Premarital Relations

It's time for that nasty prenup discussion

Back Article Oct 1, 2012 By Andrea Kennedy

Prenuptial agreements have long been the norm for the soon-to-wed rich and famous, but they are now becoming de rigueur for baby boomers about to tie the knot. “They’re more common now with second marriages,” says Jack Cornelius, a certified public accountant with Cornelius and Co. “Somebody felt they got hurt in the first divorce, so they’re overly cautious.”

According to attorney Drummond T. McCunn of McCunn Law, this safeguard can act in two ways. Prenups can detail what assets each party brings to the marriage so they remain separate in case of divorce. Prenups can also detail how assets would be split in a divorce, thus redefining community property and overriding California law, which calls for marital assets to be split 50/50.

Cornelius is tasked with splitting those assets — an undertaking generally simplified by the presence of a prenup.

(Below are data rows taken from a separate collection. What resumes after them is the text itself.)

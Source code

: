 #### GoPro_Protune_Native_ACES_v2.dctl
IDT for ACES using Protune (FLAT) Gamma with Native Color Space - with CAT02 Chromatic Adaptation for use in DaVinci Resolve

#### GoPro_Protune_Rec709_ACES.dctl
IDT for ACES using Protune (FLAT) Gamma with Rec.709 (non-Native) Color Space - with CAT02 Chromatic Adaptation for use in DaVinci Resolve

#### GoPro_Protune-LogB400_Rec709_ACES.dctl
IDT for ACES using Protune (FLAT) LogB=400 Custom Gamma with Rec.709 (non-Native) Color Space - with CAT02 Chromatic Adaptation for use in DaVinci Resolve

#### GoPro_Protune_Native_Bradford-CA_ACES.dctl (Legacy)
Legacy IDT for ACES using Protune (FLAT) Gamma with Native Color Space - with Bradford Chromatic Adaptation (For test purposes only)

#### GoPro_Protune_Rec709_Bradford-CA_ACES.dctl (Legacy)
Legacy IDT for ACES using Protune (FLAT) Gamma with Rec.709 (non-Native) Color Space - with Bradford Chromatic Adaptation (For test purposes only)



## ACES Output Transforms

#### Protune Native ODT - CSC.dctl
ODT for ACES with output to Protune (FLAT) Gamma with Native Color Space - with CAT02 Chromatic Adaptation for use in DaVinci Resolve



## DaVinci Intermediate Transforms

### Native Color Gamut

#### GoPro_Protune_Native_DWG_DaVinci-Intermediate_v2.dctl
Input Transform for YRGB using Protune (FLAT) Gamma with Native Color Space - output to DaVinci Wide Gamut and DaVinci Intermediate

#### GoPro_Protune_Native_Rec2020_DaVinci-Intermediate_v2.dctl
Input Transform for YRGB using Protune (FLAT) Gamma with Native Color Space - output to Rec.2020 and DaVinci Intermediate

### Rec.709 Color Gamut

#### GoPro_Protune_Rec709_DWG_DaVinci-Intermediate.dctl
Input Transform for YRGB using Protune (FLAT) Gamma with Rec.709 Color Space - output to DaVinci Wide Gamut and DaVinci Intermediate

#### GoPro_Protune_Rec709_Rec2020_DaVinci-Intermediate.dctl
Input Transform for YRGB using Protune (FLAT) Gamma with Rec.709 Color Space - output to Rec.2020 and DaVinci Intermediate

And simple means savings. “The idea (behind a prenup) is your costs drop down into the thousands of dollars instead of the hundreds of thousands of dollars,” he says.

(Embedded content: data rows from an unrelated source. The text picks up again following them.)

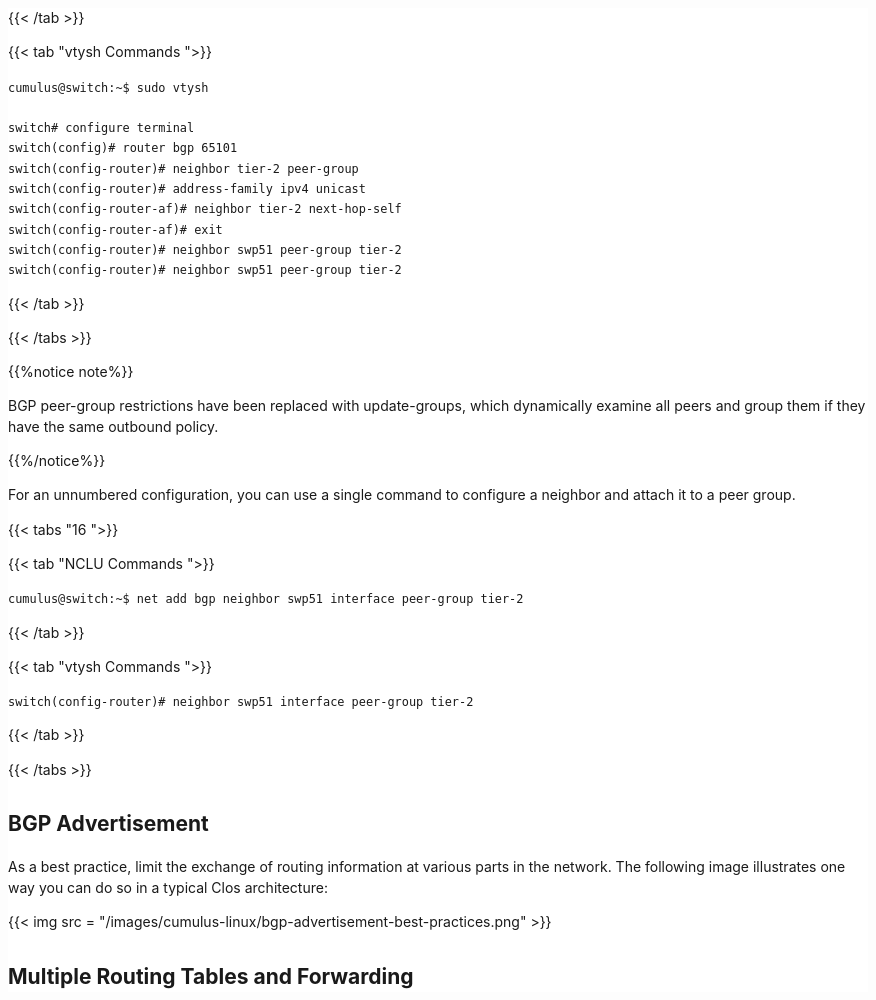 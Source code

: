 {{< /tab >}}

{{< tab "vtysh Commands ">}}

```
cumulus@switch:~$ sudo vtysh

switch# configure terminal
switch(config)# router bgp 65101
switch(config-router)# neighbor tier-2 peer-group
switch(config-router)# address-family ipv4 unicast
switch(config-router-af)# neighbor tier-2 next-hop-self
switch(config-router-af)# exit
switch(config-router)# neighbor swp51 peer-group tier-2
switch(config-router)# neighbor swp51 peer-group tier-2
```

{{< /tab >}}

{{< /tabs >}}

{{%notice note%}}

BGP peer-group restrictions have been replaced with update-groups, which dynamically examine all peers and group them if they have the same outbound policy.

{{%/notice%}}

For an unnumbered configuration, you can use a single command to configure a neighbor and attach it to a peer group.

{{< tabs "16 ">}}

{{< tab "NCLU Commands ">}}

```
cumulus@switch:~$ net add bgp neighbor swp51 interface peer-group tier-2
```

{{< /tab >}}

{{< tab "vtysh Commands ">}}

```
switch(config-router)# neighbor swp51 interface peer-group tier-2
```

{{< /tab >}}

{{< /tabs >}}

## BGP Advertisement

As a best practice, limit the exchange of routing information at various parts in the network. The following image illustrates one way you can do so in a typical Clos architecture:

{{< img src = "/images/cumulus-linux/bgp-advertisement-best-practices.png" >}}

## Multiple Routing Tables and Forwarding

Though this asset insurance can save time and money at the end of a marriage, an obvious hurdle presents itself before the marriage even begins. If suitors were a bag of nerves before proposing marriage, what about proposing a prenup?

McCunn says an alternative to prenuptial unpleasantries — or what he refers to as “divorce planning” — is a separate property trust: a no communication solution to protecting assets. This document is set up independently, without involvement from the soon-to-be spouse, and funded with the bulk of the personal estate. Portions of the trust can be signed over as community property during the course of the marriage, and if divorce occurs, any assets titled under the trust are protected.

“A separate property trust is a fantastic way to create a firewall between a baby boomer and a second marriage,” says McCunn. “You can do it unilaterally without the other person involved, so there is no yucky negotiation over what happens in the case of divorce.”

In addition to avoiding a “nasty prenup discussion,” McCunn also advocates for separate property trusts as a cost-savings maneuver. Fees for a separate property trust typically cap at about $1,000, while prenups can venture into the $3,000 or even $5,000 range. The trust can also provide more potent protection for children’s inheritance.

“Whenever I talk to clients in the prenup situation, 99 percent of the time they’ll wind up with a separate property trust,” McCunn says. “It’s definitely a message that needs to get out to the boomer generation.”

If the individual is still in the workforce, McCunn recommends a prenuptial agreement to protect the accumulating funds. If already retired, opt for the separate property trust, he says, to keep the account in your name.